Not surprisingly, then, the industry has been left wide open for corporations to enter the fray. What historically had been an entrepreneurial industry, according to AVMA, has seen large corporations, private equity investment firms and others totally reshape the competitive landscape in recent years.
Mars Inc. — the multinational maker of M&M’s, Skittles and Whiskas cat food — has bought scores of vet clinics since the ’90s and now employs 85,000 “petcare associates.” Walmart is also getting into the game with in-store veterinary clinics and claims of prices 40-60 percent lower than “typical” prices.

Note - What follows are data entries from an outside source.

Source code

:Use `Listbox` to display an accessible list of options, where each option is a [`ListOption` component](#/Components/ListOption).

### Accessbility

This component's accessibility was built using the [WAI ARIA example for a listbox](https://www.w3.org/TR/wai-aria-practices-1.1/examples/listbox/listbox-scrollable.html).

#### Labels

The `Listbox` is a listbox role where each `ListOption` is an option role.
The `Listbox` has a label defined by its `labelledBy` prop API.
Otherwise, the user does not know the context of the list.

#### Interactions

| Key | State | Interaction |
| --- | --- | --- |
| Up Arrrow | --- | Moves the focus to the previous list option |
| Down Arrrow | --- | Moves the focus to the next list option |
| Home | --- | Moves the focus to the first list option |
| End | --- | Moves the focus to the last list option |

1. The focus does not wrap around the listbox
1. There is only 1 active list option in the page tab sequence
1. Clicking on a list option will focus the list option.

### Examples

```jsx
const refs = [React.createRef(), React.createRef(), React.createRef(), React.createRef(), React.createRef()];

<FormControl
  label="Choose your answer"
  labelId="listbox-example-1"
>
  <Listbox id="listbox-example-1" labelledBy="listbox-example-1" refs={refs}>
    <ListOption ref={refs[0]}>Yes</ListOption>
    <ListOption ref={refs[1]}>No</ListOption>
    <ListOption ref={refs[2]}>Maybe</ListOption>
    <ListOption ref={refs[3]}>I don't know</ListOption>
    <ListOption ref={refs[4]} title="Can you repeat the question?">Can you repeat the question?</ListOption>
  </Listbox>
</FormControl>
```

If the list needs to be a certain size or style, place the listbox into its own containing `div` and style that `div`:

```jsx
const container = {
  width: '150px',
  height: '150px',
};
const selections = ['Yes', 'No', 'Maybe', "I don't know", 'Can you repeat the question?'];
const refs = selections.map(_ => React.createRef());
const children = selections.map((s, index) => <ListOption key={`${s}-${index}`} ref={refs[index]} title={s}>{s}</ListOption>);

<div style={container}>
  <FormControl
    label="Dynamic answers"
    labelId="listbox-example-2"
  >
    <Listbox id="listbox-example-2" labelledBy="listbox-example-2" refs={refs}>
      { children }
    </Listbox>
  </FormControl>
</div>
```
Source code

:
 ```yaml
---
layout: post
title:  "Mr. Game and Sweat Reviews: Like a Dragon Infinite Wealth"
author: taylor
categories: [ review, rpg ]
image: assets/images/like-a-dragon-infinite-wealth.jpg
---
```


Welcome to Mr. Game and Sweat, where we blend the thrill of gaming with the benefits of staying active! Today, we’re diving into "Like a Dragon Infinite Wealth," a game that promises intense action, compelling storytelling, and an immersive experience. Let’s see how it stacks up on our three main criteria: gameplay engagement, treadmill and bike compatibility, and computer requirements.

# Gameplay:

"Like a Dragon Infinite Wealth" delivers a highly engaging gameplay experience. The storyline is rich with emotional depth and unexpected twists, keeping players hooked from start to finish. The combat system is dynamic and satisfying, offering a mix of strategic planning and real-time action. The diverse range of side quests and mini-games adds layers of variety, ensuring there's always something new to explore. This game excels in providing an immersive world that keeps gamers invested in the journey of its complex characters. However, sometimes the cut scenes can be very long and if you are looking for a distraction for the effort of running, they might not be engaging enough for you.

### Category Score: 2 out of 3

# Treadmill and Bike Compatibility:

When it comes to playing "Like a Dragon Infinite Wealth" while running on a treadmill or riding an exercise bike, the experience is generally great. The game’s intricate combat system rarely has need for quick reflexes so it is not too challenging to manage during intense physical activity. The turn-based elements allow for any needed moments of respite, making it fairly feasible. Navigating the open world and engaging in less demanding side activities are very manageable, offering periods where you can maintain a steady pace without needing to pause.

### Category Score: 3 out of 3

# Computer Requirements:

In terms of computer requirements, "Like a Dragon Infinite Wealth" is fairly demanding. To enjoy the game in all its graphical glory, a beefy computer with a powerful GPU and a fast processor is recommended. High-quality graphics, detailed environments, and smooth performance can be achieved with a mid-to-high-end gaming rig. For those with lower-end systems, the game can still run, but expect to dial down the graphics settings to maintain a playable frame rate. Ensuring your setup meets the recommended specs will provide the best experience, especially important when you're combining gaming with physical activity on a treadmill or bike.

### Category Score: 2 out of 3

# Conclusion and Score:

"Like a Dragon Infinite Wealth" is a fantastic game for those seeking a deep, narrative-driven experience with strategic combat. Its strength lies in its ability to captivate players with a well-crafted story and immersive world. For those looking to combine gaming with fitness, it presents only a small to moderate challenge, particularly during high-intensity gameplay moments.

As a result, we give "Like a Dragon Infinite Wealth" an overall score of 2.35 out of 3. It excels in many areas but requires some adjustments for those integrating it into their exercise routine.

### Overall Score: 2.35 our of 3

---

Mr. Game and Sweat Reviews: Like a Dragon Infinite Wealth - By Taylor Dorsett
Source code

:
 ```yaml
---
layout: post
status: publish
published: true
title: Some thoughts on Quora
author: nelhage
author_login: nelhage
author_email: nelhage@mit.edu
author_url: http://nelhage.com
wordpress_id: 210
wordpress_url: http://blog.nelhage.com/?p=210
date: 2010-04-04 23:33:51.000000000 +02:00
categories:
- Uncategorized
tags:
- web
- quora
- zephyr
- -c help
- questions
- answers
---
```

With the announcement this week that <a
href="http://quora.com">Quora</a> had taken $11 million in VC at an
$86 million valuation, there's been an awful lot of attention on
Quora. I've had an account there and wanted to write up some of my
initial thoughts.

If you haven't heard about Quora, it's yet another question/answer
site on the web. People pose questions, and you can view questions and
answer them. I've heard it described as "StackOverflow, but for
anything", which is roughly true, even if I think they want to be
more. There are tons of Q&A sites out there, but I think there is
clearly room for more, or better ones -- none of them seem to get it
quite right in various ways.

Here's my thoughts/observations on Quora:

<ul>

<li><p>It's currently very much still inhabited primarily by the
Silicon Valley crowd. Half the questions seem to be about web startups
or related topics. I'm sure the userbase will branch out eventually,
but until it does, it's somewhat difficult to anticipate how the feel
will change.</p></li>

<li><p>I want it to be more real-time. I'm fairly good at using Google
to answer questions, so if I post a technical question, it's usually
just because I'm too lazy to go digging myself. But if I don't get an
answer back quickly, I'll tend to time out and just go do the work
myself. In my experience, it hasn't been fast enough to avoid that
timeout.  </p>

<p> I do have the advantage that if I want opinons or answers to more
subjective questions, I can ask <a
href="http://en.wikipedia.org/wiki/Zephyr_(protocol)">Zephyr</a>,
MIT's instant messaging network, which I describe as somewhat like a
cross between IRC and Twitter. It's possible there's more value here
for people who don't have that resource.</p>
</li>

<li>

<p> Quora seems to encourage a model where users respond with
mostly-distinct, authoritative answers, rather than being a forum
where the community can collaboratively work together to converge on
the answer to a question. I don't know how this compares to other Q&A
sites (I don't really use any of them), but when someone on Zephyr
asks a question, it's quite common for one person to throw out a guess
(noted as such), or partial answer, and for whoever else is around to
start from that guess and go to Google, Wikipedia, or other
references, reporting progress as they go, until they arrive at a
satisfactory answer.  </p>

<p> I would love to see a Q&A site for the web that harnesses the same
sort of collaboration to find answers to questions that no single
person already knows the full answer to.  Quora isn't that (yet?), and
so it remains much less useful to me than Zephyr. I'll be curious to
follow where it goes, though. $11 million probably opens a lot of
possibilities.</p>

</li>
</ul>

Fields said that, for years, local veterinary practices made money on pet products, but it’s now difficult to compete with online retailers like Chewy.com and corporate pharmacies.
Fields worked for 12 years in Davenport at a practice that eventually was sold to a corporation. She spent eight of those 12 years as the managing DVM — and, while that particular corporation was relatively hands off (as long as the clinic turned a profit), she’s heard of corporate owners telling veterinarians how to practice medicine.
“The guarantee of this being my retirement is not there like it used to be,” Fields said, sitting in the waiting area of her renovated building. “There’s a good chance no one will buy this practice when I’m ready to retire.”
Not to worry — Fields is settling into her new practice for the long haul.
“I’m going to do this until I’m 80,” Fields vowed. “I’m going to be one of those people that they say, ‘She should have retired a long time ago.’ Actually, I’ve worked for a couple of those.”